- _Task statement_
Report how many lines of the following entries include the string "label"; respond with the number alone.

- _Data records_

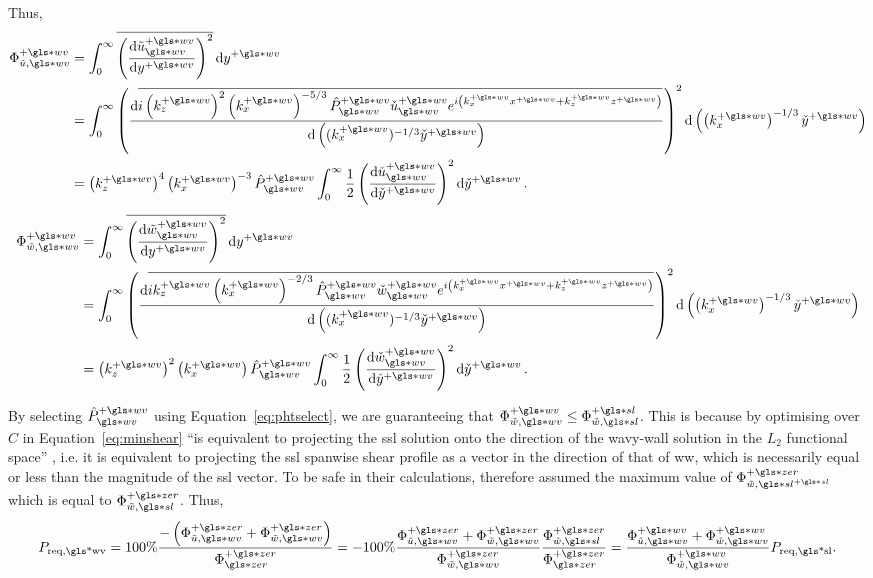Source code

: Thus,
\begin{align}
	\Phi _{\tilde{u},\gls*{wv}}\pw &= \int_{0}^{\infty} \overline{\left( \dv{\tilde{u}\ww\pw}{y\pw}  \right) ^2} \dd{y\pw}   \\
				       &= \int_{0}^{\infty} \left( \dv{\overline{i\left( k_z\pw \right) ^2 \left( k_x\pw \right) ^{-5 /3}  \hat{P}\pw\ww \check{u}\pw\ww e^{i\left( k_x\pw x\pw +k_z \pw z\pw \right)}}}{\left((k_x\pw)^{-1 /3}\check{y}\pw\right)}  \right) ^2 \dd{\left(\left(k_x\pw\right)^{-1 /3}\check{y}\pw\right)}   \\
				       &= \left(k_z\pw\right)^4\left(k_x\pw\right)^{-3}\hat{P}\ww\pw\int_{0}^{\infty}\frac{1}{2} \left( \dv{\check{u}\ww\pw}{\check{y}\pw}  \right) ^2 \dd{\check{y}\pw} \label{eq:fiwwpwu}
.\end{align}
\begin{align}
	\Phi _{\tilde{w},\gls*{wv}}\pw &= \int_{0}^{\infty} \overline{\left( \dv{\tilde{w}\ww\pw}{y\pw}  \right) ^2} \dd{y\pw}   \\
				       &= \int_{0}^{\infty} \left( \dv{\overline{ik_z\pw \left( k_x\pw \right) ^{-2 /3}\hat{P}\pw\ww \check{w}\pw\ww e^{i\left( k_x\pw x\pw +k_z \pw z\pw \right)}}}{\left((k_x\pw)^{-1 /3}\check{y}\pw\right)}  \right) ^2 \dd{\left(\left(k_x\pw\right)^{-1 /3}\check{y}\pw\right)}   \\
				       &= \left(k_z\pw\right)^{2}\left(k_x\pw\right)\hat{P}\ww\pw\int_{0}^{\infty}\frac{1}{2} \left( \dv{\check{w}\ww\pw}{\check{y}\pw}  \right) ^2 \dd{\check{y}\pw} \label{eq:fiwwpww}
.\end{align}

By selecting  $\hat{P}\ww\pw$ using Equation~\eqref{eq:phtselect}, we are guaranteeing that $\Phi _{\tilde{w},\gls*{wv}}\pw\leq\Phi _{\tilde{w},\gls*{sl}}\ps$. This is because by optimising over $C$ in Equation~\eqref{eq:minshear} ``is equivalent to projecting the \gls{ssl} solution onto the direction of the wavy-wall solution in the $L_2$ functional space'' \cite{chernyshenko2013}, i.e. it is equivalent to projecting the \gls{ssl} spanwise shear profile as a vector in the direction of that of \gls{ww}, which is necessarily equal or less than the magnitude of the \gls{ssl} vector. To be safe in their calculations, \textcite{chernyshenko2013} therefore assumed the maximum value of $\Phi _{\tilde{w},\gls*{sl}\ps}\pz$ which is equal to $\Phi _{\tilde{w},\gls*{sl}}\pz$. Thus,
\begin{equation}
	P_\text{req,\gls*{wv}} = 100\% \frac{-\left(\Phi _{\tilde{u},\gls*{wv}}\pz+\Phi _{\tilde{w},\gls*{wv}}\pz\right)}{\Phi \zz\pz}
	= -100\% \frac{\Phi _{\tilde{u},\gls*{wv}}\pz+\Phi _{\tilde{w},\gls*{wv}}\pz}{\Phi _{\tilde{w},\gls*{wv}}\pz}\frac{\Phi _{\tilde{w},\gls*{sl}}\pz}{\Phi \zz\pz}
	= \frac{\Phi _{\tilde{u},\gls*{wv}}\pw+\Phi _{\tilde{w},\gls*{wv}}\pw}{\Phi _{\tilde{w},\gls*{wv}}\pw}P_\text{req,\gls*{sl}}
.\end{equation}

- _Solution for this exercise_
2